Send back every line of the data exactly.
+++ Records provided
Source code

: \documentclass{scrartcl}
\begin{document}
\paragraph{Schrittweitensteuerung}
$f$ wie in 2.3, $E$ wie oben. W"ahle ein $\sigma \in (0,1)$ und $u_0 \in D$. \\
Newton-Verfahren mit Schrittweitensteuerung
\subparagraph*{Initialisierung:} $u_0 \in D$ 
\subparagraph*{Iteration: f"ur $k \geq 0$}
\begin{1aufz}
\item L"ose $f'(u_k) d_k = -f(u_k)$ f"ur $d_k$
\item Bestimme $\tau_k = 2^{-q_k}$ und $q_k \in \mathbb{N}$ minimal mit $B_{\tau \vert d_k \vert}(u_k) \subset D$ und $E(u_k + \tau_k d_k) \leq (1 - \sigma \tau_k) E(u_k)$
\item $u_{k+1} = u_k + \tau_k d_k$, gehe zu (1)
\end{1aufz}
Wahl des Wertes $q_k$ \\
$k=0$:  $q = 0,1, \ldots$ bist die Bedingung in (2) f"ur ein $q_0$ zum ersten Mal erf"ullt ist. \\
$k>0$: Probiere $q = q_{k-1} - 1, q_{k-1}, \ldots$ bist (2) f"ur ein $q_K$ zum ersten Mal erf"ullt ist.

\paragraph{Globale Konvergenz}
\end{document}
++++++
*Response to this exercise*
Source code

: \documentclass{scrartcl}
\begin{document}
\paragraph{Schrittweitensteuerung}
$f$ wie in 2.3, $E$ wie oben. W"ahle ein $\sigma \in (0,1)$ und $u_0 \in D$. \\
Newton-Verfahren mit Schrittweitensteuerung
\subparagraph*{Initialisierung:} $u_0 \in D$ 
\subparagraph*{Iteration: f"ur $k \geq 0$}
\begin{1aufz}
\item L"ose $f'(u_k) d_k = -f(u_k)$ f"ur $d_k$
\item Bestimme $\tau_k = 2^{-q_k}$ und $q_k \in \mathbb{N}$ minimal mit $B_{\tau \vert d_k \vert}(u_k) \subset D$ und $E(u_k + \tau_k d_k) \leq (1 - \sigma \tau_k) E(u_k)$
\item $u_{k+1} = u_k + \tau_k d_k$, gehe zu (1)
\end{1aufz}
Wahl des Wertes $q_k$ \\
$k=0$:  $q = 0,1, \ldots$ bist die Bedingung in (2) f"ur ein $q_0$ zum ersten Mal erf"ullt ist. \\
$k>0$: Probiere $q = q_{k-1} - 1, q_{k-1}, \ldots$ bist (2) f"ur ein $q_K$ zum ersten Mal erf"ullt ist.

\paragraph{Globale Konvergenz}
\end{document}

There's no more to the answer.